Im Gegensatz hierzu hätten der Prozessbevollmächtigten des Klägers folgende Möglichkeiten zu Gebote gestanden: Sie hätte - entweder am Tag der mündlichen Verhandlung durch eine kurze Einsicht in die Beklagtenakten genügenden Aufschluss über deren Inhalt erhalten und damit die Vertagung der mündlichen Verhandlung zur Vernehmung jener Zeugen beantragen können, die bereits, ausweislich der Beklagtenakte, im staatsanwaltschaftlichen Ermittlungsverfahren gehört worden waren, - oder die Vertagung der mündlichen Verhandlung beantragen können, um die Akten der Beklagten einsehen und nach Rücksprache mit dem Kläger sachdienliche Anträge stellen zu können; - uU wäre auch ein Antrag zu erwägen gewesen, die nicht namentlich bekannten Personen, deren Angaben im Ermittlungsverfahren für die Berufungsentscheidung verwertet werden sollten, sämtlich persönlich zu vernehmen; insoweit hätte argumentiert werden können, dies sei zwar kein ordnungsgemäßer Beweisantrag, ein solcher könne jedoch ohne Akteneinsicht nicht gestellt werden.
Unabhängig davon liegt zumindest nahe, dass die Beklagtenakten für die Prozessbevollmächtigte des Klägers keine bedeutsamen neuen Erkenntnisse bargen, sondern sie allenfalls aus ihnen hätte ersehen können, welche Teile der ihr bereits bekannten Strafakten auch Gegenstand des sozialgerichtlichen Verfahrens geworden waren. Denn der Kläger rügt nicht die Verletzung rechtlichen Gehörs durch eine Überraschungsentscheidung; dies könnte darauf hindeuten, dass ihm der im Berufungsurteil verwertete Akteninhalt in der Tat bereits bekannt war. Immerhin verteidigt die Prozessbevollmächtigte des Klägers, neben RAin G., diesen im parallel laufenden Strafverfahren. Dass ihr der Inhalt der Ermittlungsakten der Staatsanwaltschaft nicht bekannt war, trägt sie selbst nicht vor.
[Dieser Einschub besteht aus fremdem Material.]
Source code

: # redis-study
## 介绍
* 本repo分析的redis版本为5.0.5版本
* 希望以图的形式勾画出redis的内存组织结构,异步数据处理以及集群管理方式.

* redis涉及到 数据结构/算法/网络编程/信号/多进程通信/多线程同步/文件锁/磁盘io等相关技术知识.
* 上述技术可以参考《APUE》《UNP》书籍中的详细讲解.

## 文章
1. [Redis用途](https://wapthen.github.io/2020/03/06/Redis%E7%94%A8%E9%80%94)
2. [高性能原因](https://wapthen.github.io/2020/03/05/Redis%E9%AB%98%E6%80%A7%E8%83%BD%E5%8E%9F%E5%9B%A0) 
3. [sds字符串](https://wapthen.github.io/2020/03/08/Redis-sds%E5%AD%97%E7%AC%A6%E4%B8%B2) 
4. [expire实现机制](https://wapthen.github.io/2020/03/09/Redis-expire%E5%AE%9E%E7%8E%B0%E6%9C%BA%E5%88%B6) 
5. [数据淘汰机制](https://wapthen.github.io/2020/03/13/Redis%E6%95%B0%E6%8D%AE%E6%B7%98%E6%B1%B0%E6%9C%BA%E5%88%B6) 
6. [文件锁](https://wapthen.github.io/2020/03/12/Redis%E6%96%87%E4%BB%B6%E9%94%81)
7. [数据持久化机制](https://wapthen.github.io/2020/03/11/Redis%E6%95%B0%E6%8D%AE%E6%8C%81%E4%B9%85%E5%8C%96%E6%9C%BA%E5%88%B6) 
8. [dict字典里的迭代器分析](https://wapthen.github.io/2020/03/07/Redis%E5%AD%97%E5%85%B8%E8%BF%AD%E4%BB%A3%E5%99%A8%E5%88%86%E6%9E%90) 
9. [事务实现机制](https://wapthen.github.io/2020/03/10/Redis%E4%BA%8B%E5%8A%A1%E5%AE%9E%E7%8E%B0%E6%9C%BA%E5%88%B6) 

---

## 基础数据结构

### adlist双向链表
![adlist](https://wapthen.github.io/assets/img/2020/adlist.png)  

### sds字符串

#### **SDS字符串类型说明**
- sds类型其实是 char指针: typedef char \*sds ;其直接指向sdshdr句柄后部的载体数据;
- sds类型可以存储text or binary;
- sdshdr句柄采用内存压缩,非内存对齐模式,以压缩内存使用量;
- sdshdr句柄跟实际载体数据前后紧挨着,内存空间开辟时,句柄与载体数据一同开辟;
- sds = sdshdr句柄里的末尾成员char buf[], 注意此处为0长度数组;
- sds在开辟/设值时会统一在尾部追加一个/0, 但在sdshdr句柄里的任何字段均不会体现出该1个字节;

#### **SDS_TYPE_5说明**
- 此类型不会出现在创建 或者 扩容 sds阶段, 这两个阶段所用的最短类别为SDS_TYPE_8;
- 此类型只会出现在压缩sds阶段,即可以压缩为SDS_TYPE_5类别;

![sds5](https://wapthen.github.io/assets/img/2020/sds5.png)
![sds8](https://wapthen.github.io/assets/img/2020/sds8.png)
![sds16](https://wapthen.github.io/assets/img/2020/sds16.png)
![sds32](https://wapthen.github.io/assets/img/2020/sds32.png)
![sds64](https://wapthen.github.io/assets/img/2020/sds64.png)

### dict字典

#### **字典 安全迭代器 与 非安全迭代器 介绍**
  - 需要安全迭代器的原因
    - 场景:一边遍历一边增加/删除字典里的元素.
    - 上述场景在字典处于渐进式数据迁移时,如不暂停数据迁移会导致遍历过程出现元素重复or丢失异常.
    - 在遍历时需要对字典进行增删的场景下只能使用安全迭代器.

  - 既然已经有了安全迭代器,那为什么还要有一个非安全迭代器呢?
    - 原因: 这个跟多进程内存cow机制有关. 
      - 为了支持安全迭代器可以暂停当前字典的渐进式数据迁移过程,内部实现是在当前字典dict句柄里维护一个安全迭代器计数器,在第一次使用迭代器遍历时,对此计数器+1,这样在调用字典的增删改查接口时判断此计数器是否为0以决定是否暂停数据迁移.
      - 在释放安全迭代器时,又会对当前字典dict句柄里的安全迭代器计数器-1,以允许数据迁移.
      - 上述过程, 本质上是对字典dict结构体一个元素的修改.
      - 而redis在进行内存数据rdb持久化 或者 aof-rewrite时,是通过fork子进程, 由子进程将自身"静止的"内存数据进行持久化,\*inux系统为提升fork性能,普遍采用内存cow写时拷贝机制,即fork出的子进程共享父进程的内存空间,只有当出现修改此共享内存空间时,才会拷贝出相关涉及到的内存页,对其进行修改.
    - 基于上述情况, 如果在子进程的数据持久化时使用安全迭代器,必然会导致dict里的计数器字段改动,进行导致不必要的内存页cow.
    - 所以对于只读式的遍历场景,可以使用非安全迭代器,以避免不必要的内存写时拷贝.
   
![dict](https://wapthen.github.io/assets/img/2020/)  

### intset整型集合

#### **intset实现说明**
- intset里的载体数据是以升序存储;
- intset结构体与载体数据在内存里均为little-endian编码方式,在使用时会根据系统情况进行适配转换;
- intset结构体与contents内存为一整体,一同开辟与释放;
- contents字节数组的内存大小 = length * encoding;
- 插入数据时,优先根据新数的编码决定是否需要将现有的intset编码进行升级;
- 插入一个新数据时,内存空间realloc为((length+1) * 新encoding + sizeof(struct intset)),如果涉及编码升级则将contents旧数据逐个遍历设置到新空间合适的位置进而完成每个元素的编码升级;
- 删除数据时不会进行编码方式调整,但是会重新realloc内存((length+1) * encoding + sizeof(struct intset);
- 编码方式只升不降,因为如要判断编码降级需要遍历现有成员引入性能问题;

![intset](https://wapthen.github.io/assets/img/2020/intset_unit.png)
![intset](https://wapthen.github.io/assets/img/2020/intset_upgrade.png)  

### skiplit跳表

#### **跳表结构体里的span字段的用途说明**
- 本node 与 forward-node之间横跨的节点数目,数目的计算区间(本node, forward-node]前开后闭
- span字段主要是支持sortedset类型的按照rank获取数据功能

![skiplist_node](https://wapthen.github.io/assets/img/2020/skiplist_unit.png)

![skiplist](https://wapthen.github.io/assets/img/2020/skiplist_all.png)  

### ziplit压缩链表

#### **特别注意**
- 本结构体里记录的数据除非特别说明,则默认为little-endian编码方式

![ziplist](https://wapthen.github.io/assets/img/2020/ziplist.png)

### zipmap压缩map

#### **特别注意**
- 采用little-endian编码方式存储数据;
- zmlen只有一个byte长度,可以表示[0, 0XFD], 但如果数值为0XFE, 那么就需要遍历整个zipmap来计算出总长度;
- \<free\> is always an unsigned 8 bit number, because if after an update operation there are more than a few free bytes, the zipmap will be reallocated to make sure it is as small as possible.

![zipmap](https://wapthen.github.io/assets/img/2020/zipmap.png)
Zu diesen Ermittlungsakten aber gehörte, wie aus den entsprechenden Kopien in den Beklagtenakten hervorgeht, auch das Ermittlungsergebnis des Außendienstes der Beklagten, das im Übrigen bereits bei der Akteneinsicht durch RA L. im Februar 2001 Bestandteil der Beklagtenakten war.
Soweit die vom Kläger monierte Behinderung der Akteneinsicht seine Ursache darin hat, dass seine Prozessbevollmächtigte erst weniger als eine Woche vor dem anberaumten Termin zur mündlichen Verhandlung mandatiert wurde, sei im Übrigen darauf hingewiesen, dass ein kurzfristiger Anwaltswechsel als solcher nur dann einen Anspruch auf Terminsaufhebung oder -vertagung begründen kann, wenn der Kläger für den Wechsel einen wichtigen Grund hatte (s BSG 11. Dezember 2002 - B 6 KA 8/02 R - mwN). Ein solcher ist aber nicht vorgetragen und auch sonst nicht ersichtlich, zumal der Kläger im Strafverfahren nach wie vor von RAin G. vertreten wird.
Die Entscheidung über die Kosten beruht auf der entsprechenden Anwendung des § 193 SGG.